There are plenty of exciting riders in our current World Tour peloton, and with the rise of aggressive GC contenders like Tadej Pogacar, who aren’t content to let moments go unseized, we could perhaps be seeing the beginning of a new, more dynamic era of cycling, an antithesis to the ‘train’ era begun by US Postal and perfected by Sky. If Pogacar’s a modern day cannibal, and the term panache is better lent to riders like Julian Alaphilippe, whose impulsivity is always coupled with an element of performance and a dash of emotion, Mathieu van der Poel is something else. He’s something he’s always been: a romantic. It runs in his family.

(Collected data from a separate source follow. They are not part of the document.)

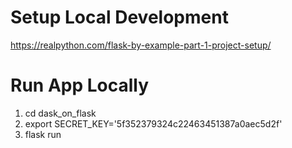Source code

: # Setup Local Development 
https://realpython.com/flask-by-example-part-1-project-setup/

# Run App Locally
1. cd dask_on_flask
2. export SECRET_KEY='5f352379324c22463451387a0aec5d2f'
3. flask run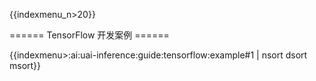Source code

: {{indexmenu_n>20}}

====== TensorFlow 开发案例 ======

{{indexmenu>:ai:uai-inference:guide:tensorflow:example#1 | nsort dsort msort}}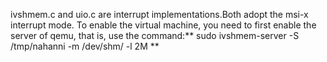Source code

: ivshmem.c and uio.c are interrupt implementations.Both adopt the msi-x interrupt mode. To enable the virtual machine, you need to first enable the server of qemu, that is, use the command:** sudo ivshmem-server -S /tmp/nahanni  -m /dev/shm/ -l 2M **
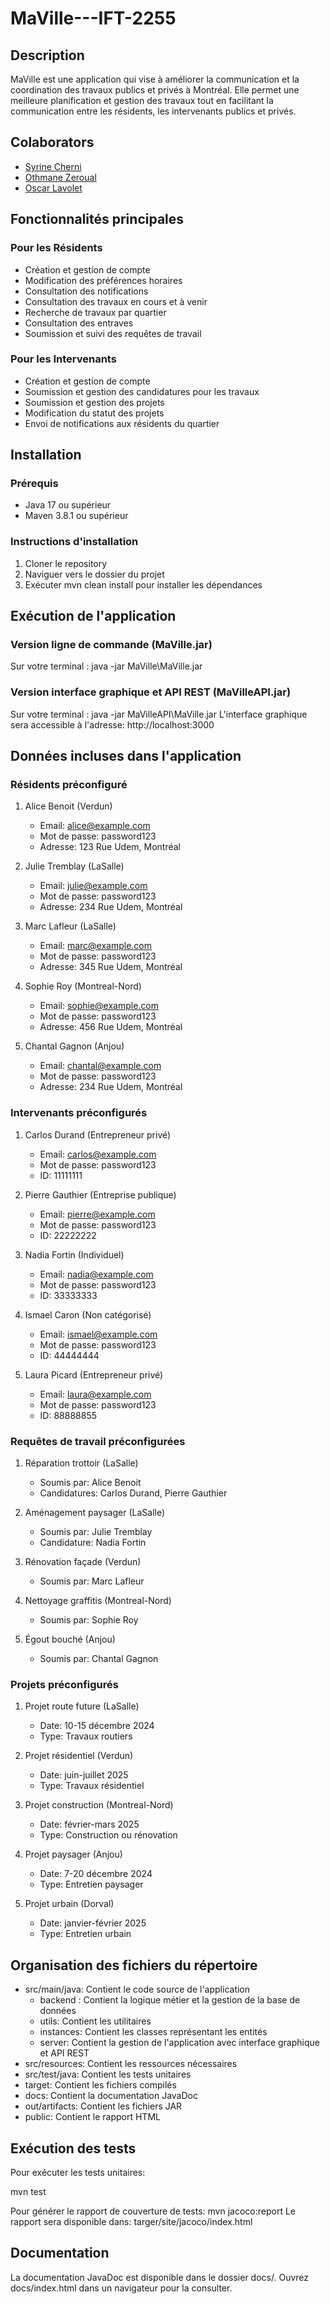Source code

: # MaVille---IFT-2255

## Description
MaVille est une application qui vise à améliorer la communication et la coordination des travaux publics et privés à Montréal. Elle permet une meilleure planification et gestion des travaux tout en facilitant la communication entre les résidents, les intervenants publics et privés.

## Colaborators
 - [Syrine Cherni](https://github.com/syswasy)
 - [Othmane Zeroual](https://github.com/othmane-zer)
 - [Oscar Lavolet](https://github.com/Gelehead)


## Fonctionnalités principales

### Pour les Résidents
- Création et gestion de compte
- Modification des préférences horaires
- Consultation des notifications
- Consultation des travaux en cours et à venir
- Recherche de travaux par quartier
- Consultation des entraves
- Soumission et suivi des requêtes de travail

### Pour les Intervenants
- Création et gestion de compte
- Soumission et gestion des candidatures pour les travaux
- Soumission et gestion des projets
- Modification du statut des projets
- Envoi de notifications aux résidents du quartier

## Installation

### Prérequis
- Java 17 ou supérieur
- Maven 3.8.1 ou supérieur

### Instructions d'installation
1. Cloner le repository
2. Naviguer vers le dossier du projet
3. Exécuter mvn clean install pour installer les dépendances

## Exécution de l'application

### Version ligne de commande (MaVille.jar)
Sur votre terminal : 
java -jar MaVille\MaVille.jar


### Version interface graphique et API REST (MaVilleAPI.jar)
Sur votre terminal : 
java -jar MaVilleAPI\MaVille.jar
L'interface graphique sera accessible à l'adresse: http://localhost:3000

## Données incluses dans l'application

### Résidents préconfiguré
1. Alice Benoit (Verdun)
   - Email: alice@example.com
   - Mot de passe: password123
   - Adresse: 123 Rue Udem, Montréal

2. Julie Tremblay (LaSalle)
   - Email: julie@example.com
   - Mot de passe: password123
   - Adresse: 234 Rue Udem, Montréal

3. Marc Lafleur (LaSalle)
   - Email: marc@example.com
   - Mot de passe: password123
   - Adresse: 345 Rue Udem, Montréal

4. Sophie Roy (Montreal-Nord)
   - Email: sophie@example.com
   - Mot de passe: password123
   - Adresse: 456 Rue Udem, Montréal

5. Chantal Gagnon (Anjou)
   - Email: chantal@example.com
   - Mot de passe: password123
   - Adresse: 234 Rue Udem, Montréal

### Intervenants préconfigurés
1. Carlos Durand (Entrepreneur privé)
   - Email: carlos@example.com
   - Mot de passe: password123
   - ID: 11111111

2. Pierre Gauthier (Entreprise publique)
   - Email: pierre@example.com
   - Mot de passe: password123
   - ID: 22222222

3. Nadia Fortin (Individuel)
   - Email: nadia@example.com
   - Mot de passe: password123
   - ID: 33333333

4. Ismael Caron (Non catégorisé)
   - Email: ismael@example.com
   - Mot de passe: password123
   - ID: 44444444

5. Laura Picard (Entrepreneur privé)
   - Email: laura@example.com
   - Mot de passe: password123
   - ID: 88888855

### Requêtes de travail préconfigurées
1. Réparation trottoir (LaSalle)
   - Soumis par: Alice Benoit
   - Candidatures: Carlos Durand, Pierre Gauthier

2. Aménagement paysager (LaSalle)
   - Soumis par: Julie Tremblay
   - Candidature: Nadia Fortin

3. Rénovation façade (Verdun)
   - Soumis par: Marc Lafleur

4. Nettoyage graffitis (Montreal-Nord)
   - Soumis par: Sophie Roy

5. Égout bouché (Anjou)
   - Soumis par: Chantal Gagnon

### Projets préconfigurés
1. Projet route future (LaSalle)
   - Date: 10-15 décembre 2024
   - Type: Travaux routiers

2. Projet résidentiel (Verdun)
   - Date: juin-juillet 2025
   - Type: Travaux résidentiel

3. Projet construction (Montreal-Nord)
   - Date: février-mars 2025
   - Type: Construction ou rénovation

4. Projet paysager (Anjou)
   - Date: 7-20 décembre 2024
   - Type: Entretien paysager

5. Projet urbain (Dorval)
   - Date: janvier-février 2025
   - Type: Entretien urbain

## Organisation des fichiers du répertoire

- src/main/java: Contient le code source de l'application
  - backend : Contient la logique métier et la gestion de la base de données
  - utils: Contient les utilitaires
  - instances: Contient les classes représentant les entités
  - server: Contient la gestion de l'application avec interface graphique et API REST
- src/resources: Contient les ressources nécessaires
- src/test/java: Contient les tests unitaires
- target: Contient les fichiers compilés
- docs: Contient la documentation JavaDoc
- out/artifacts: Contient les fichiers JAR
- public: Contient le rapport HTML

## Exécution des tests
Pour exécuter les tests unitaires:

mvn test

Pour générer le rapport de couverture de tests:
mvn jacoco:report
Le rapport sera disponible dans:  targer/site/jacoco/index.html

## Documentation
La documentation JavaDoc est disponible dans le dossier docs/. Ouvrez docs/index.html dans un navigateur pour la consulter.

At the grand départ in Brest, before all of the insane, dubious, spectacular events that would come to define this Tour as one of chaos and carnage, the Alpecin-Fenix boys lined up, not in their usual navy and red kits, but in purple and gold. It’s an homage to the Mercier team, one of the most iconic institutions of French cycling, and specifically to its helmsman, Raymond Poulidor. In that kit, on stage, speaking in soft, modulated French, Mathieu van der Poel is the spitting image of his grandfather: square-jawed, thin-lipped, with sunken but sparkling eyes. For such a mischievous subject on the bike, off it Van der Poel is rather neutral and detached, almost demure. One suspects he’s thinking about racing even when he’s standing still. He is the son of Adrie van der Poel and the grandson of Poulidor. It’s what he was born to do.